Multi-scale feature map induced image segmentation

Deep neural network is mimicking hierachical and feedforward process of human visual cortex. However, it is not a whole story. Human visual system is rather dynamic and recurrsive, therefore, interactive through out different layers. Such a top-down and bottom-up interactions are seemed to mimicked as a form of residual layers (or short and long skip connections). However, it is unclear how it is explained with regard to human visual processing. In current project, characteristics of mutiple scale residual maps are studied, and their integration strategies are studied. Corresponding features and integration strategies are considered with respect to human perceptual features.

This was supported by Deep Learning Camp Jeju 2018 which was organized by TensorFlow Korea User Group and supported by tensorflow Korea, Google, Kakao-brain, Netmarble, SKT, Element AI, JDC, and Jeju Univ.

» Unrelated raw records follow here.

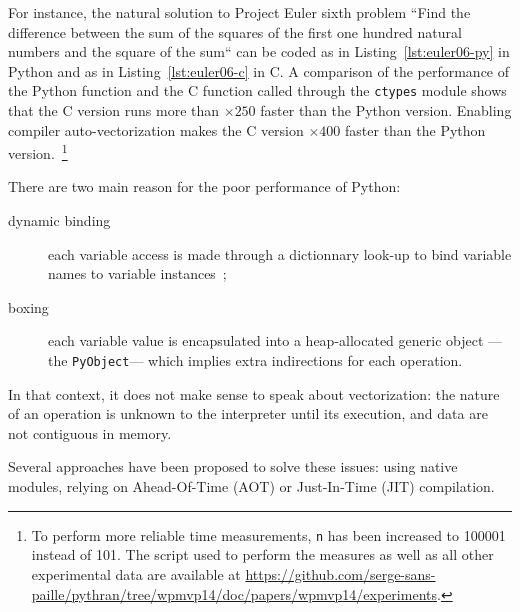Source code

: \documentclass[preprint]{sigplanconf}
\begin{document}
For instance, the natural solution to Project Euler sixth problem ``Find the
difference between the sum of the squares of the first one hundred natural
numbers and the square of the sum`` can be coded as in
Listing~\ref{lst:euler06-py} in Python and as in Listing~\ref{lst:euler06-c} in
C. A comparison of the performance of the Python function and the C function
called through the \texttt{ctypes} module shows that the C version runs more
than $\times250$ faster than the Python version. Enabling compiler
auto-vectorization makes the C version $\times400$ faster than the Python
version.~\footnote{To perform more reliable time measurements, \texttt{n} has
    been increased to 100001 instead of 101. The script used to perform the
    measures as well as all other experimental data are available at
\url{https://github.com/serge-sans-paille/pythran/tree/wpmvp14/doc/papers/wpmvp14/experiments}.}

There are two main reason for the poor performance of Python:

\begin{description}

    \item[dynamic binding] each variable access is made through a dictionnary
        look-up to bind variable names to variable instances~;

    \item[boxing] each variable value is encapsulated into a heap-allocated
        generic object ---the \texttt{PyObject}--- which implies extra
        indirections for each operation.

\end{description}

In that context, it does not make sense to speak about vectorization: the
nature of an operation is unknown to the interpreter until its execution, and
data are not contiguous in memory.





Several approaches have been proposed to solve these issues: using native
modules, relying on Ahead-Of-Time (AOT) or Just-In-Time (JIT) compilation.
\end{document}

Fully proposed by Oh-hyeon Choung (PhD candidate, EPFL Neuroscence program)

Main references:

Lauffs, M. M., Choung, O. H., Öğmen, H., & Herzog, M. H. (2018). Unconscious retinotopic motion processing affects non-retinotopic motion perception. Consciousness and cognition. (link)

Shelhamer, E., Long, J., & Darrell, T. (2016). Fully Convolutional Networks for Semantic Segmentation. ArXiv:1605.06211 [Cs]. (link)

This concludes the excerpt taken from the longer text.